Many Chinese sellers have set up private WeChat groups. In these group chats, they ask if retailers want to buy unsold items in bulk, or if anyone has a contact for warehouses, at times in places as far as Italy or Mexico. Ada, a manufacturer in Zhejiang who produces homewares, handbags, and pet clothing for sale outside of China on Amazon, joined these groups in early 2021. She asked to be identified by her English first name, out of concern over Amazon’s scrutiny of Chinese third-party sellers. 

Retailers who sell on Amazon can choose to have the e-commerce behemoth manage their logistics with their in-house team. “There’s a setting where you can choose to have all of your returned inventory destroyed,” said Ada. She chooses this option most frequently. Another alternative is to have the Amazon warehouse evaluate the item’s resale potential, but she would have to pay Amazon for storage space for those items until they resold. 

Andrew Esiebo/Panos Pictures/R​edux

In an effort to avoid destroying returned items or sending them to landfills, some U.S. retailers turn to companies that specialize in reverse supply chain management by returning goods from shoppers to sellers. 

For a fee, these companies offer to optimize the money-losing headache of returns. Adam Vitarello, co-founder of Optoro, which manages returns for companies such as Target and American Eagle, says his company’s U.S.-based clients restock 90% of their returns, and most of the rest, which Optoro tracks through its platform’s reuse rate, is diverted to secondary channels like eBay, leaving about 4% headed to the landfill. 

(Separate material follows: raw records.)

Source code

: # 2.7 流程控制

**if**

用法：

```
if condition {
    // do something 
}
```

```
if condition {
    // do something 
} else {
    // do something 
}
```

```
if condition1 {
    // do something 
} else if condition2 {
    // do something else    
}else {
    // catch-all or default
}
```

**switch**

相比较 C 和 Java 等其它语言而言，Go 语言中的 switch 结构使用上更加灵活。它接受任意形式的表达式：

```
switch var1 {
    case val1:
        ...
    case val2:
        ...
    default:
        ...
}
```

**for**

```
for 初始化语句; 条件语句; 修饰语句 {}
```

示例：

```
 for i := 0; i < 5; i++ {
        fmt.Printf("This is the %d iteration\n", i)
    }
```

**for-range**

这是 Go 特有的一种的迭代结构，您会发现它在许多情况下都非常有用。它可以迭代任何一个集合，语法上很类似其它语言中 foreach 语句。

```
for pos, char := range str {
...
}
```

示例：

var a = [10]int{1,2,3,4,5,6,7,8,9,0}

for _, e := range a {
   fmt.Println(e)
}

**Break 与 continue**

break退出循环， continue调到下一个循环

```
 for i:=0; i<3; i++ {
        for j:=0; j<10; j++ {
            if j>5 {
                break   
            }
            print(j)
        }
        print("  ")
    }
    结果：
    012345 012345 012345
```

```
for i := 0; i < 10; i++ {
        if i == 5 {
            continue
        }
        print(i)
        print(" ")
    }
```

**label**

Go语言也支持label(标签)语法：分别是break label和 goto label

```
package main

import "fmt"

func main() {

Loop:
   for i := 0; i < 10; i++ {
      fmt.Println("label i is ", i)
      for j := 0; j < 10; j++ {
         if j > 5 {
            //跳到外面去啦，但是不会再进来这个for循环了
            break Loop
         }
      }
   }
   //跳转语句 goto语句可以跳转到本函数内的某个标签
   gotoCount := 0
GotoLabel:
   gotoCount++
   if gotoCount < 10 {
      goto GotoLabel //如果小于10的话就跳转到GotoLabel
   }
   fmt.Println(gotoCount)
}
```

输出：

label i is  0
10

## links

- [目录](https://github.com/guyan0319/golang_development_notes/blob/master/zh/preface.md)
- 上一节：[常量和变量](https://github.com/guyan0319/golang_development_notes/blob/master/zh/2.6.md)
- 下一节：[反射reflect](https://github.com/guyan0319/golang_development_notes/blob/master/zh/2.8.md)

But they rely also on the same overloaded infrastructure that the rest of the e-commerce global supply chain runs through once a sale is made. One of Optoro’s logistics partners is UPS, which hired nearly 100,000 new workers during the holiday season to keep up with high online shopping volumes. Rest of World’s AirTagged returns appeared to travel via the U.S. Postal Service, which has experienced unprecedented delays during the pandemic, due to high volumes, worker shortages, and increased labor costs.  Shein confirmed that the U.S. Postal Service is among its own logistics partners. 

As the pandemic drags on, the strain on shipping and labor capacity is only heightening: Huang said he expects his shipping costs to increase by upward of 20% in 2022. He said that he knows there are other clothing makers who destroy their unsold and returned inventory but also said, “No matter what, we will try our best to use the value of these clothes until the end.” Even if he can recoup just a small amount, it’s better than sending them to the landfill, he added.

Huang had explored a business relationship to recycle his returns with FirstMile, an American e-commerce shipping and fulfillment organization, but the fees were too high — nearly $200,000 a year. Despite having a comfortable profit margin, he still doesn’t know if he has enough goods to justify the costs. “Even though I thought this [idea] was beautiful,” said Huang, “we decided not to go through with it.”